Activity => Write out every record below exactly as given. Leave the pictures out.

(Saved entries)
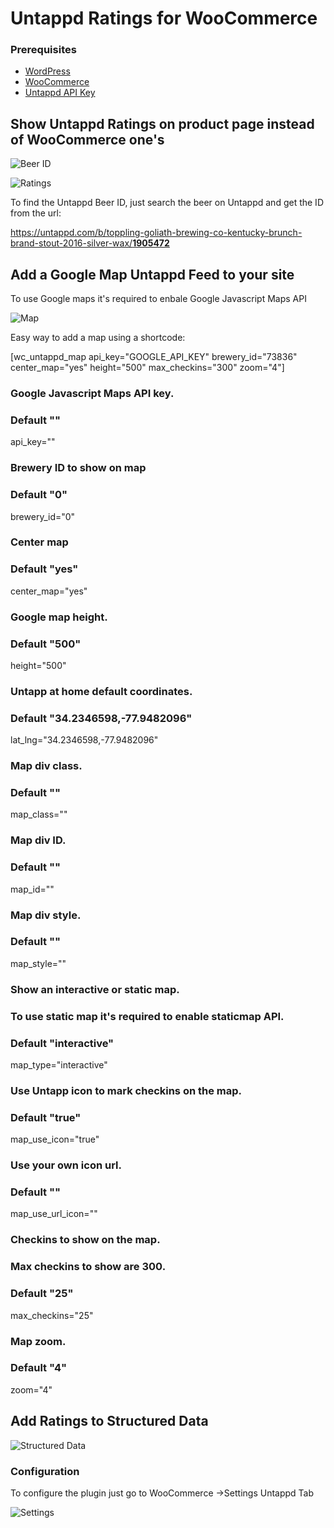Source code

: # Untappd Ratings for WooCommerce

### Prerequisites

* [WordPress](https://wordpress.org)
* [WooCommerce](https://github.com/woocommerce/woocommerce)
* [Untappd API Key](https://untappd.com/api/dashboard)

## Show Untappd Ratings on product page instead of WooCommerce one's

![Beer ID](https://user-images.githubusercontent.com/9787055/211172256-d9a54599-0788-41fb-84bc-f84e1d713e53.png)

![Ratings](https://user-images.githubusercontent.com/9787055/211172305-d12fcbfb-c612-494c-afd9-9566579c5c28.png)

To find the Untappd Beer ID, just search the beer on Untappd and get the ID from the url:

[https://untappd.com/b/toppling-goliath-brewing-co-kentucky-brunch-brand-stout-2016-silver-wax/<b>1905472</b>](https://untappd.com/b/toppling-goliath-brewing-co-kentucky-brunch-brand-stout-2016-silver-wax/1905472)

## Add a Google Map Untappd Feed to your site

To use Google maps it's required to enbale Google Javascript Maps API

![Map](https://user-images.githubusercontent.com/9787055/211171591-c5817264-606e-481e-a12f-d569915e8b5d.png)

Easy way to add a map using a shortcode:

[wc_untappd_map api_key="GOOGLE_API_KEY" brewery_id="73836" center_map="yes" height="500" max_checkins="300" zoom="4"]

### Google Javascript Maps API key.
### Default ""

api_key=""

### Brewery ID to show on map
### Default "0"

brewery_id="0"

### Center map
### Default "yes"

center_map="yes"

### Google map height.
### Default "500"

height="500"

### Untapp at home default coordinates.
### Default "34.2346598,-77.9482096"

lat_lng="34.2346598,-77.9482096"

### Map div class.
### Default ""

map_class=""

### Map div ID.
### Default ""

map_id=""

### Map div style.
### Default ""

map_style=""

### Show an interactive or static map.
### To use static map it's required to enable staticmap API.
### Default "interactive"

map_type="interactive"

### Use Untapp icon to mark checkins on the map.
### Default "true"

map_use_icon="true"

### Use your own icon url.
### Default ""

map_use_url_icon=""

### Checkins to show on the map.
### Max checkins to show are 300.
### Default "25"

max_checkins="25"

### Map zoom.
### Default "4"

zoom="4"

## Add Ratings to Structured Data

![Structured Data](https://user-images.githubusercontent.com/9787055/211171958-bb889589-d6c8-4747-bf15-45202e1166c4.png)

### Configuration

To configure the plugin just go to WooCommerce ->Settings Untappd Tab

![Settings](https://user-images.githubusercontent.com/9787055/211172102-4ccb1fcb-7342-4aca-97cc-40a9d7bd50dd.png)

Output of the exercise =>
Source code

: # Untappd Ratings for WooCommerce

### Prerequisites

* [WordPress](https://wordpress.org)
* [WooCommerce](https://github.com/woocommerce/woocommerce)
* [Untappd API Key](https://untappd.com/api/dashboard)

## Show Untappd Ratings on product page instead of WooCommerce one's

![Beer ID](https://user-images.githubusercontent.com/9787055/211172256-d9a54599-0788-41fb-84bc-f84e1d713e53.png)

![Ratings](https://user-images.githubusercontent.com/9787055/211172305-d12fcbfb-c612-494c-afd9-9566579c5c28.png)

To find the Untappd Beer ID, just search the beer on Untappd and get the ID from the url:

[https://untappd.com/b/toppling-goliath-brewing-co-kentucky-brunch-brand-stout-2016-silver-wax/<b>1905472</b>](https://untappd.com/b/toppling-goliath-brewing-co-kentucky-brunch-brand-stout-2016-silver-wax/1905472)

## Add a Google Map Untappd Feed to your site

To use Google maps it's required to enbale Google Javascript Maps API

![Map](https://user-images.githubusercontent.com/9787055/211171591-c5817264-606e-481e-a12f-d569915e8b5d.png)

Easy way to add a map using a shortcode:

[wc_untappd_map api_key="GOOGLE_API_KEY" brewery_id="73836" center_map="yes" height="500" max_checkins="300" zoom="4"]

### Google Javascript Maps API key.
### Default ""

api_key=""

### Brewery ID to show on map
### Default "0"

brewery_id="0"

### Center map
### Default "yes"

center_map="yes"

### Google map height.
### Default "500"

height="500"

### Untapp at home default coordinates.
### Default "34.2346598,-77.9482096"

lat_lng="34.2346598,-77.9482096"

### Map div class.
### Default ""

map_class=""

### Map div ID.
### Default ""

map_id=""

### Map div style.
### Default ""

map_style=""

### Show an interactive or static map.
### To use static map it's required to enable staticmap API.
### Default "interactive"

map_type="interactive"

### Use Untapp icon to mark checkins on the map.
### Default "true"

map_use_icon="true"

### Use your own icon url.
### Default ""

map_use_url_icon=""

### Checkins to show on the map.
### Max checkins to show are 300.
### Default "25"

max_checkins="25"

### Map zoom.
### Default "4"

zoom="4"

## Add Ratings to Structured Data

![Structured Data](https://user-images.githubusercontent.com/9787055/211171958-bb889589-d6c8-4747-bf15-45202e1166c4.png)

### Configuration

To configure the plugin just go to WooCommerce ->Settings Untappd Tab

![Settings](https://user-images.githubusercontent.com/9787055/211172102-4ccb1fcb-7342-4aca-97cc-40a9d7bd50dd.png)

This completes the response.